Latest F1 news in brief – Thursday (Update)

UPDATE Update shown in red below.

09/26/13

  • Alonso is the 'fire'

    F1 trio back Ferrari's 'fire and ice' 2014 lineup

  • Red Bull tire-change lobbying 'unfair' – Force India
  • Lauda defends Vettel's 'balls in pool' comment
  • Raikkonen to be fit for Korea – trainer
  • Wolff: Mercedes will claim title within three years
  • F1 Owner CVC In The Race To Buy IMG
  • Formula One bosses hit back at plans to increase Friday practice times New

F1 trio back Ferrari's 'fire and ice' 2014 lineup
(GMM) Alain Prost, David Coulthard and even Bernie Ecclestone have played down suggestions Ferrari's 2014 driver lineup will blow up in the Italian giant's face.

Many raised their eyebrows at the Maranello based team's decision to pair the fiery Latin 'number 1' Fernando Alonso with the cool but often controversial Finn Kimi Raikkonen, who was Ferrari's last world champion in 2007.

An all-star lineup like that blew up spectacularly at McLaren in the late 90s, when Ayrton Senna and Alain Prost went to war as teammates.

"Everybody thinks about the reality between me and Senna but it has also worked well," Frenchman Prost, comparing the legendary McLaren pairing with the prospect of Alonso-Raikkonen, is quoted by the Mirror.

"It worked very well for the team, we really put the team on top. It is going to be more difficult but it can work," he insisted.

David Coulthard, the former McLaren and Red Bull driver, agrees that Ferrari's decision is not as crazy as some assume.

"It does make sense," he told the German newsmagazine Focus.

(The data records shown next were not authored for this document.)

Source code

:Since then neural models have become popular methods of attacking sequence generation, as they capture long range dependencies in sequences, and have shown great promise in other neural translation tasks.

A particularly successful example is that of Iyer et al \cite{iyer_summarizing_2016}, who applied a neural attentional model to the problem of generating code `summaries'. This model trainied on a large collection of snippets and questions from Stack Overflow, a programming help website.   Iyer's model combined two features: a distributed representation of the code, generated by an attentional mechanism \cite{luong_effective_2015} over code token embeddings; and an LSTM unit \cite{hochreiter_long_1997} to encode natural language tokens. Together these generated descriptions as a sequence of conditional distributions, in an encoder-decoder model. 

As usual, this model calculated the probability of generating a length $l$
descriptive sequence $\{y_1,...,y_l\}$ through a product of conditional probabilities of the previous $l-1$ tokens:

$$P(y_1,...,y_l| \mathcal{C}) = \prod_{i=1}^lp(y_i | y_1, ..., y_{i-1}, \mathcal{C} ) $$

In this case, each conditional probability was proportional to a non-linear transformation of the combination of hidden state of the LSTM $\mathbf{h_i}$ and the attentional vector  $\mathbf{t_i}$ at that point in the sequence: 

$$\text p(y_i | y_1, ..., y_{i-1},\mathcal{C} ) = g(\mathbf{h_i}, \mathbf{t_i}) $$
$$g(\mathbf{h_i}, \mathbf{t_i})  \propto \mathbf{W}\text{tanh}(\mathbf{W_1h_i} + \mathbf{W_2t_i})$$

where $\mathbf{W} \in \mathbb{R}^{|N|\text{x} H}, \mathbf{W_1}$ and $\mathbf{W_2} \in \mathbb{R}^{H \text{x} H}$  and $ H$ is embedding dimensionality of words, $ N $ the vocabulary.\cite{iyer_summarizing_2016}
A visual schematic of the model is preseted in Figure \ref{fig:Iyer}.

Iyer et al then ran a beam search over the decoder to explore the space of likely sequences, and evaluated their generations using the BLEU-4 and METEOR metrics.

"Ferrari had a lot of patience for Felipe Massa but the management also knows it needs the strongest possible driver pair to finally compete again for the titles."

But the fiery Alonso and the impolite Raikkonen? Could that really work?

"Ferrari knows Raikkonen," said Coulthard, "and knows what it's getting with him.

"He's uncomplicated and apolitical.

"And Alonso is also over 30 (years old) these days and mature enough to understand how they need to work together to get the best out of Ferrari.

"They will leave their battles on the track — as it should be," said the retired Scot.

F1 chief executive Bernie Ecclestone is yet another significant paddock voice who thinks Ferrari's 2014 pairing could be inspired.

"Kimi has enough common sense to avoid quarrelling," he is quoted by Italy's Autosprint.

And while Alonso "has this reputation of being a troublemaker", Ecclestone acknowledged, "I don't think it's justified".

Red Bull tire-change lobbying 'unfair' – Force India
(GMM) Force India has hit out at the mid-season tire specification change that, according to technical director Andy Green, was a terminal setback for the Silverstone based team.

And, as Ferrari now turns its full attention to the 2014 challenge, the Italian team has also lamented the move from the original steel-belted 2013 Pirelli tires to last year's Kevlar specification.

The move was ostensibly made on safety grounds, but Ferrari and Force India argue that it hurt their performance badly.

"We started the season in a good way," said Fernando Alonso. "We won in China, we won in Spain and then we seemed to lose a bit of the performance, especially when the 2012 Pirelli tires came back.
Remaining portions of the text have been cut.